I'm mid 30's, kids and over weight. I'm not Miss Perfect myself but I won't let this ruin or rule my life. I refuse!

loobyloo1234 · 26/10/2016 15:22

I'm with myusername ... Grin

We have an ongoing OLD dating thread for anyone interested. Advice and venting is plenty. Its on this board, think it's up to thread 109 fortunately I don't think it's taken anyone 109 pages to meet someone Smile

Mid 30's is young. I'm a little younger, no children though so you could count your blessings to some extent I guess. If you're going to be single, you have to make the most of single life aswell ... no point moping about and talking about an imaginary shelf Wink

LittleTripToHeaven · 26/10/2016 15:31

No, I know, Myusername I'm not cross/frustrated with you and I'm sorry if it came across like that.

I'm just really fucked off with the situation, that's all. And all the things you/others are saying are things I've already considered/tried/am mindful of/do and it makes no difference.

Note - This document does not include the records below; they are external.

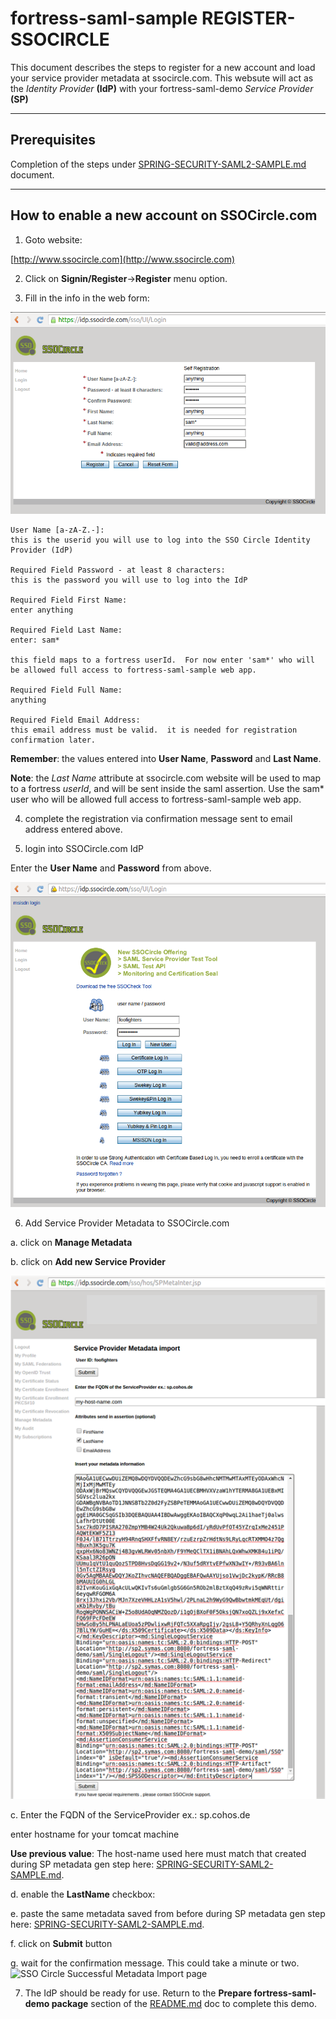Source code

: # fortress-saml-sample REGISTER-SSOCIRCLE

 This document describes the steps to register for a new account and load your service provider metadata at ssocircle.com.  This websute will act as the *Identity Provider* **(IdP)** with your fortress-saml-demo *Service Provider* **(SP)**

-------------------------------------------------------------------------------
## Prerequisites
 Completion of the steps under [SPRING-SECURITY-SAML2-SAMPLE.md](SPRING-SECURITY-SAML2-SAMPLE.md) document.

-------------------------------------------------------------------------------

## How to enable a new account on SSOCircle.com

1. Goto website:

 [http://www.ssocircle.com](http://www.ssocircle.com)

2. Click on **Signin/Register**->**Register** menu option.

3. Fill in the info in the web form:

 ![SSO Circle Registration page](src/main/javadoc/doc-files/SSO-Circle-Registration.png "Registration Page")

 ```
 User Name [a-zA-Z.-]:
 this is the userid you will use to log into the SSO Circle Identity Provider (IdP)

 Required Field Password - at least 8 characters:
 this is the password you will use to log into the IdP

 Required Field First Name:
 enter anything

 Required Field Last Name:
 enter: sam*

 this field maps to a fortress userId.  For now enter 'sam*' who will be allowed full access to fortress-saml-sample web app.

 Required Field Full Name:
 anything

 Required Field Email Address:
 this email address must be valid.  it is needed for registration confirmation later.
 ```
 **Remember**: the values entered into **User Name**, **Password** and **Last Name**.

 **Note**: the *Last Name* attribute at ssocircle.com website will be used to map to a fortress *userId*, and will be sent inside the saml assertion.  Use the sam* user who will be allowed full access to fortress-saml-sample web app.

4. complete the registration via confirmation message sent to email address entered above.

5. login into SSOCircle.com IdP

 Enter the **User Name** and **Password** from above.

 ![SSO Circle Login page](./src/main/javadoc/doc-files/SSO-Circle-Login.png "Login Page")

6. Add Service Provider Metadata to SSOCircle.com

 a. click on **Manage Metadata**

 b. click on **Add new Service Provider**

 ![SSO Circle Manage Metadata page](./src/main/javadoc/doc-files/SSO-Circle-Metadata.png "Manager Metadata")

 c. Enter the FQDN of the ServiceProvider ex.: sp.cohos.de

 enter hostname for your tomcat machine

 **Use previous value**: The host-name used here must match that created during SP metadata gen step here: [SPRING-SECURITY-SAML2-SAMPLE.md](SPRING-SECURITY-SAML2-SAMPLE.md).

 d. enable the **LastName** checkbox:

 e. paste the same metadata saved from before during SP metadata gen step here: [SPRING-SECURITY-SAML2-SAMPLE.md](SPRING-SECURITY-SAML2-SAMPLE.md).

 f. click on **Submit** button

 g. wait for the confirmation message.  This could take a minute or two.
 ![SSO Circle Successful Metadata Import page](https://github.com/shawnmckinney/fortress-saml-demo/blob/master/src/main/javadoc/doc-files/SSO-Circle-Metadata-Success.png "Successful Import")

7. The IdP should be ready for use.  Return to the **Prepare fortress-saml-demo package** section of the [README.md](README.md) doc to complete this demo.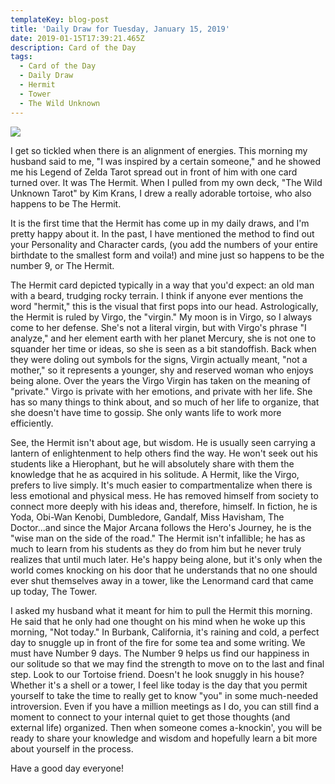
 ```yaml
---
templateKey: blog-post
title: 'Daily Draw for Tuesday, January 15, 2019'
date: 2019-01-15T17:39:21.465Z
description: Card of the Day
tags:
  - Card of the Day
  - Daily Draw
  - Hermit
  - Tower
  - The Wild Unknown
---
```





![](/img/img_9380.jpg)

I get so tickled when there is an alignment of energies. This morning my husband said to me, "I was inspired by a certain someone," and he showed me his Legend of Zelda Tarot spread out in front of him with one card turned over. It was The Hermit. When I pulled from my own deck, "The Wild Unknown Tarot" by Kim Krans, I  drew a really adorable tortoise, who also happens to be The Hermit.  



It is the first time that the Hermit has come up in my daily draws, and I'm pretty happy about it. In the past, I have mentioned the method to find out your Personality and Character cards, (you add the numbers of your entire birthdate to the smallest form and voila!) and mine just so happens to be the number 9, or The Hermit.



The Hermit card depicted typically in a way that you'd expect:  an old man with a beard, trudging rocky terrain. I think if anyone ever mentions the word "hermit," this is the visual that first pops into our head. Astrologically, the Hermit is ruled by Virgo, the "virgin." My moon is in Virgo, so I always come to her defense. She's not a literal virgin, but with Virgo's phrase "I analyze," and her element earth with her planet Mercury, she is not one to squander her time or ideas, so she is seen as a bit standoffish. Back when they were doling out symbols for the signs, Virgin actually meant, "not a mother," so it represents a younger, shy and reserved woman who enjoys being alone. Over the years the Virgo Virgin has taken on the meaning of "private." Virgo is private with her emotions, and private with her life. She has so many things to think about, and so much of her life to organize, that she doesn't have time to gossip. She only wants life to work more efficiently. 



See, the Hermit isn't about age, but wisdom. He is usually seen carrying a lantern of enlightenment to help others find the way. He won't seek out his students like a Hierophant, but he will absolutely share with them the knowledge that he as acquired in his solitude. A Hermit, like the Virgo, prefers to live simply. It's much easier to compartmentalize when there is less emotional and physical mess. He has removed himself from society to connect more deeply with his ideas and, therefore, himself. In fiction, he is Yoda, Obi-Wan Kenobi, Dumbledore, Gandalf, Miss Havisham, The Doctor...and since the Major Arcana follows the Hero's Journey, he is the "wise man on the side of the road." The Hermit isn't infallible; he has as much to learn from his students as they do from him but he never truly realizes that until much later. He's happy being alone, but it's only when the world comes knocking on his door that he understands that no one should ever shut themselves away in a tower, like the Lenormand card that came up today, The Tower.  



I asked my husband what it meant for him to pull the Hermit this morning. He said that he only had one thought on his mind when he woke up this morning, "Not today." In Burbank, California, it's raining and cold, a perfect day to snuggle up in front of the fire for some tea and some writing. We must have Number 9 days. The Number 9 helps us find our happiness in our solitude so that we may find the strength to move on to the last and final step. Look to our Tortoise friend. Doesn't he look snuggly in his house? Whether it's a shell or a tower, I feel like today is the day that you permit yourself to take the time to really get to know "you" in some much-needed introversion.  Even if you have a million meetings as I do, you can still find a moment to connect to your internal quiet to get those thoughts (and external life) organized.  Then when someone comes a-knockin', you will be ready to share your knowledge and wisdom and hopefully learn a bit more about yourself in the process. 



Have a good day everyone!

If I were getting asked out and I was being overly critical and intentionally sabotaging my chances, I might wonder if there was something I could do differently. But I'm not sure that there is Sad

This year, I've turned down 3 married men and that it all. So not many men I could be giving chances to there...

CatBallou2 · 26/10/2016 16:15

Dust down the shelf for me please. I recently turned 50 and my 32 year relationship ended in January this year.

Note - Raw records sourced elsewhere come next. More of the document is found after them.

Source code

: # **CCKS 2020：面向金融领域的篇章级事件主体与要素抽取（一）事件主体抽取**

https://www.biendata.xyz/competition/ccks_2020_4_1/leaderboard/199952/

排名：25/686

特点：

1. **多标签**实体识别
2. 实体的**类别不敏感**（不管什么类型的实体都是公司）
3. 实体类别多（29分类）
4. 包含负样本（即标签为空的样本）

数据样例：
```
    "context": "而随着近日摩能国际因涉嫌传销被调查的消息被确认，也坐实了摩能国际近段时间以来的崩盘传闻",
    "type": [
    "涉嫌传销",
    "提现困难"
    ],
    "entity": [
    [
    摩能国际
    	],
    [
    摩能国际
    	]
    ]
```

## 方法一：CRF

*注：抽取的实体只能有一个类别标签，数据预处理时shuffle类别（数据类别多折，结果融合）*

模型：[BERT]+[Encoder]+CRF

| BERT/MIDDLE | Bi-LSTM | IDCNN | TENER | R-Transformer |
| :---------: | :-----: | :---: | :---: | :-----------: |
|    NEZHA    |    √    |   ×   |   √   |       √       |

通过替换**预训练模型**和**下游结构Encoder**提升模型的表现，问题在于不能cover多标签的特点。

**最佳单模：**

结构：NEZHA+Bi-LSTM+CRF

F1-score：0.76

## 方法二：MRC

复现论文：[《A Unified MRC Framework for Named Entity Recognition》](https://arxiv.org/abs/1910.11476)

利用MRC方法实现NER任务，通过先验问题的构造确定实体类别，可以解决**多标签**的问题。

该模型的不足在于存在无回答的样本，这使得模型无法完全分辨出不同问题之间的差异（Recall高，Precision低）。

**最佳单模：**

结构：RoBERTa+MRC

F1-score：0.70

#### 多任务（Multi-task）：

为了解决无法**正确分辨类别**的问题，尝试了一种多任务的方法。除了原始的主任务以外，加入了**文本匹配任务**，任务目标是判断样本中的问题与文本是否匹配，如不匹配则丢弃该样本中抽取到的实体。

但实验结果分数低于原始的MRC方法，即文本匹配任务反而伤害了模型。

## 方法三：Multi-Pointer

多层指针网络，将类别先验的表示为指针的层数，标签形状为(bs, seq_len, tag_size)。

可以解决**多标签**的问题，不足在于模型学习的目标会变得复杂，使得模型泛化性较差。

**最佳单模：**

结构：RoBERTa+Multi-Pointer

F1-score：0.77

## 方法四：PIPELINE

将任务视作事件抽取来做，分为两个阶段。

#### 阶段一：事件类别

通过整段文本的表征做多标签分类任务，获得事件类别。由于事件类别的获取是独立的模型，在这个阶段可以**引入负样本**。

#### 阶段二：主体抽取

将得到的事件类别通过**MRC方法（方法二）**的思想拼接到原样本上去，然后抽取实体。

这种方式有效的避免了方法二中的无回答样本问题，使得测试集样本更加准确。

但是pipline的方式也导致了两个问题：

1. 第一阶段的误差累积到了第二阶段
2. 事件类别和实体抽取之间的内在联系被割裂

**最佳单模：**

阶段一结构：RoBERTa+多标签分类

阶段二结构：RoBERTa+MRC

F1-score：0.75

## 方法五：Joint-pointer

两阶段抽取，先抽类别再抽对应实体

I think, I'm finally coping really well, but to be honest, I'm not actively looking for a relationship, as I feel I have so much to do for myself at the moment. I've joined the gym, book club - yet to begin, go walking, seeing a counsellor, seeing more of family than I have in many years, but am seriously lacking friends. Truth be told, I'm a bit of a loner, and I think this is helping me not to struggle with being alone. I don't have DC. I hope my future includes a DP, but to be honest, I'm not sure I'll have half a clue how to have a new man in my life? I do have 3 cats(!), I love animals, however, in my defence, I've had cats my whole adult life, so not feeling too tragic about this. I'm not interested in OLD, so don't know where I could eventually meet someone, but hopefully, there'll still be some old fashioned ways of doing this.

Good luck to you LittleTripToHeaven, don't stay on this dusty shelf too long.

CatBallou2 · 26/10/2016 16:19

Sorry pinkmusicstand, I mean good luck to you. Got a bit confused, there.